PROBLEM => All entries are to be transcribed verbatim, but images are not carried over.
===
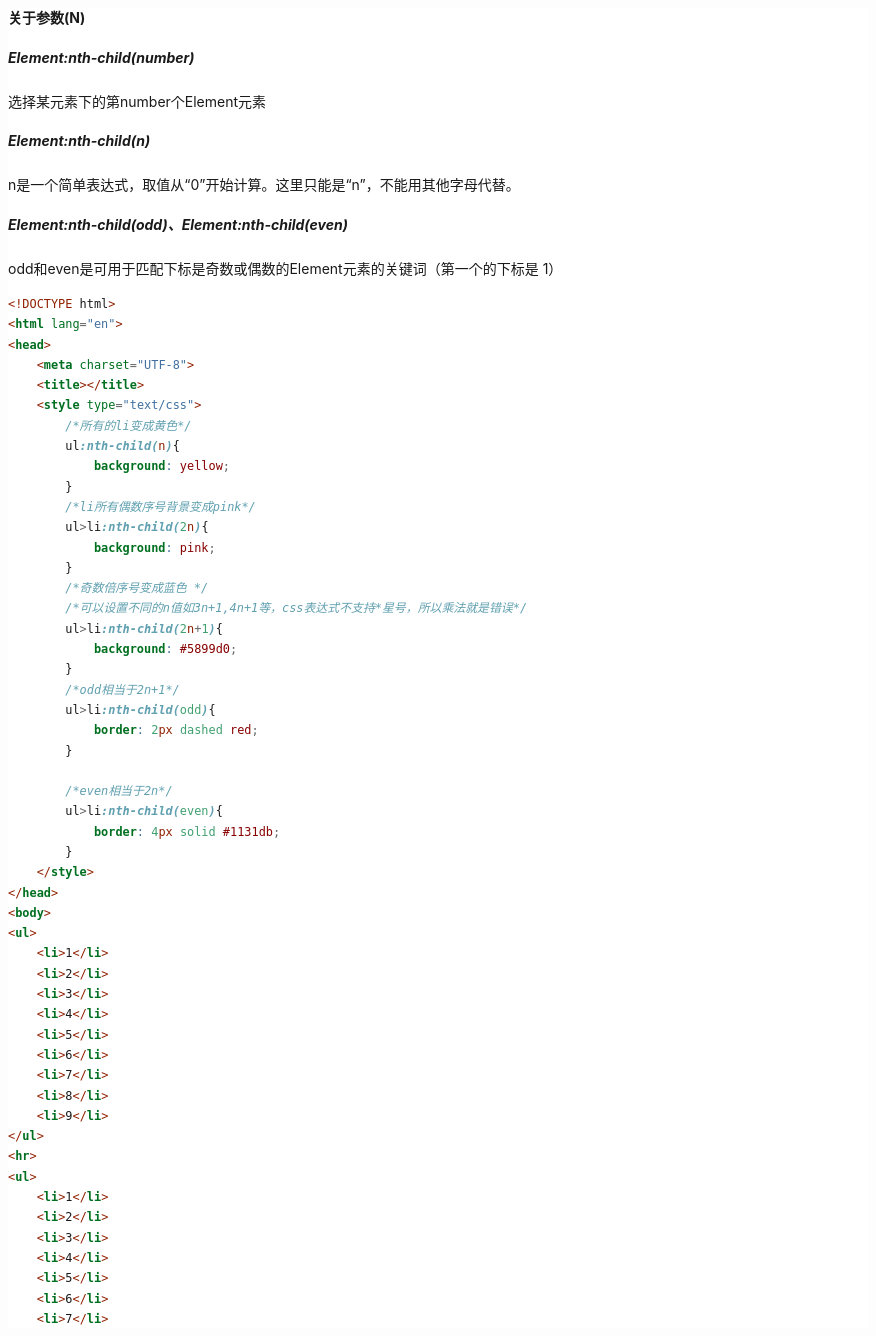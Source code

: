 #### 关于参数(N)

##### Element:nth-child(number)

选择某元素下的第number个Element元素

##### Element:nth-child(n)

n是一个简单表达式，取值从“0”开始计算。这里只能是“n”，不能用其他字母代替。

##### Element:nth-child(odd)、Element:nth-child(even)

odd和even是可用于匹配下标是奇数或偶数的Element元素的关键词（第一个的下标是 1）

```html
<!DOCTYPE html>
<html lang="en">
<head>
    <meta charset="UTF-8">
    <title></title>
    <style type="text/css">
        /*所有的li变成黄色*/
        ul:nth-child(n){
            background: yellow;
        }
        /*li所有偶数序号背景变成pink*/
        ul>li:nth-child(2n){
            background: pink;
        }
        /*奇数倍序号变成蓝色 */
        /*可以设置不同的n值如3n+1,4n+1等，css表达式不支持*星号，所以乘法就是错误*/
        ul>li:nth-child(2n+1){
            background: #5899d0;
        }
        /*odd相当于2n+1*/
        ul>li:nth-child(odd){
            border: 2px dashed red;
        }

        /*even相当于2n*/
        ul>li:nth-child(even){
            border: 4px solid #1131db;
        }
    </style>
</head>
<body>
<ul>
    <li>1</li>
    <li>2</li>
    <li>3</li>
    <li>4</li>
    <li>5</li>
    <li>6</li>
    <li>7</li>
    <li>8</li>
    <li>9</li>
</ul>
<hr>
<ul>
    <li>1</li>
    <li>2</li>
    <li>3</li>
    <li>4</li>
    <li>5</li>
    <li>6</li>
    <li>7</li>
```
===
RESULT FOR THIS TASK =>
Source code

: #### 关于参数(N)

##### Element:nth-child(number)

选择某元素下的第number个Element元素

##### Element:nth-child(n)

n是一个简单表达式，取值从“0”开始计算。这里只能是“n”，不能用其他字母代替。

##### Element:nth-child(odd)、Element:nth-child(even)

odd和even是可用于匹配下标是奇数或偶数的Element元素的关键词（第一个的下标是 1）

```html
<!DOCTYPE html>
<html lang="en">
<head>
    <meta charset="UTF-8">
    <title></title>
    <style type="text/css">
        /*所有的li变成黄色*/
        ul:nth-child(n){
            background: yellow;
        }
        /*li所有偶数序号背景变成pink*/
        ul>li:nth-child(2n){
            background: pink;
        }
        /*奇数倍序号变成蓝色 */
        /*可以设置不同的n值如3n+1,4n+1等，css表达式不支持*星号，所以乘法就是错误*/
        ul>li:nth-child(2n+1){
            background: #5899d0;
        }
        /*odd相当于2n+1*/
        ul>li:nth-child(odd){
            border: 2px dashed red;
        }

        /*even相当于2n*/
        ul>li:nth-child(even){
            border: 4px solid #1131db;
        }
    </style>
</head>
<body>
<ul>
    <li>1</li>
    <li>2</li>
    <li>3</li>
    <li>4</li>
    <li>5</li>
    <li>6</li>
    <li>7</li>
    <li>8</li>
    <li>9</li>
</ul>
<hr>
<ul>
    <li>1</li>
    <li>2</li>
    <li>3</li>
    <li>4</li>
    <li>5</li>
    <li>6</li>
    <li>7</li>
```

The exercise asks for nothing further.